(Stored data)
>>>>

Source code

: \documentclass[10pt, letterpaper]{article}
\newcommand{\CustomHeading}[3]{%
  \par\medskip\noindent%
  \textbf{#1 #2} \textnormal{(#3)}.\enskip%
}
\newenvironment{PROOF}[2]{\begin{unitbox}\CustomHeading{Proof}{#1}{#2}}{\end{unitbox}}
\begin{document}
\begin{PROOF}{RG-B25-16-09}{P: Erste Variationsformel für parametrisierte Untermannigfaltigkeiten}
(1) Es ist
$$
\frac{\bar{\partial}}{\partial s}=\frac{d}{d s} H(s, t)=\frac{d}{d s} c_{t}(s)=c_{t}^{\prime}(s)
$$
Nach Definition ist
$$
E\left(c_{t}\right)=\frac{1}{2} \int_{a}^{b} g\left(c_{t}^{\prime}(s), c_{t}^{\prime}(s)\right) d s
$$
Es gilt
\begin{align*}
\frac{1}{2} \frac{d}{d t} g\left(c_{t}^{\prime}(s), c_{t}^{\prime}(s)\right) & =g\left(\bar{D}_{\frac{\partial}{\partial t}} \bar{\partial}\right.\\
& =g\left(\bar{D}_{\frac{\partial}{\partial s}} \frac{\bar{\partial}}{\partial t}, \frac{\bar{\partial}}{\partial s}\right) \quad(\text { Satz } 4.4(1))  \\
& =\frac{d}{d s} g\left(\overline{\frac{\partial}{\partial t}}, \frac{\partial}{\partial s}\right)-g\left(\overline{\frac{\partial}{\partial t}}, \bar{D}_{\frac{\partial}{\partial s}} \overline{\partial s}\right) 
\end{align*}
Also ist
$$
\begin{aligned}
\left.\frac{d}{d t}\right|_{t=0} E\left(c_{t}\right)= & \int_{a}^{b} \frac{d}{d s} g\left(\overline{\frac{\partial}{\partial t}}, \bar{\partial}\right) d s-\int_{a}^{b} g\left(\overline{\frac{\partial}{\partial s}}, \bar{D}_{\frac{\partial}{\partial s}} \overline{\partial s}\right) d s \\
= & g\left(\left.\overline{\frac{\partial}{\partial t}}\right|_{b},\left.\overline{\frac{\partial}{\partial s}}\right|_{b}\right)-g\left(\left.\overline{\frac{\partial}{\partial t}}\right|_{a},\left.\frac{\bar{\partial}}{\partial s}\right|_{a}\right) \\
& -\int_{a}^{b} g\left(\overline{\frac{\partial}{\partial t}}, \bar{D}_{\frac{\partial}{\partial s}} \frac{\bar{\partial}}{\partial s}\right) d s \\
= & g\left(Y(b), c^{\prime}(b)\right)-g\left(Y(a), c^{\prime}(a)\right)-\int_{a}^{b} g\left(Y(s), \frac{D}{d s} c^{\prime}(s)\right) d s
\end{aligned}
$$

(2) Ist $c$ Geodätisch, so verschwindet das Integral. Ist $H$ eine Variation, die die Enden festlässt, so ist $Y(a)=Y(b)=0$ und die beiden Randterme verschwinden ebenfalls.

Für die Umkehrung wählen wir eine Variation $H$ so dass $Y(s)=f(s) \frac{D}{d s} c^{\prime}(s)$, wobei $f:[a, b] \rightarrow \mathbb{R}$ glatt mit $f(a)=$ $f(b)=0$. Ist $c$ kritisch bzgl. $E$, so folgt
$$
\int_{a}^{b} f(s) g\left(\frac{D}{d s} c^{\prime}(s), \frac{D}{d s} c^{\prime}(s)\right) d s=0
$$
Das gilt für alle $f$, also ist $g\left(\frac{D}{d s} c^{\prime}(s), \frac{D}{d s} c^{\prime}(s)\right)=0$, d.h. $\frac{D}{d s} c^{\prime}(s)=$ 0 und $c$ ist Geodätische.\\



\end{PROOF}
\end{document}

<<<<

Work to complete
Go through the entries and count the lines where the word "PROOF" appears; give only the count.

The answer
3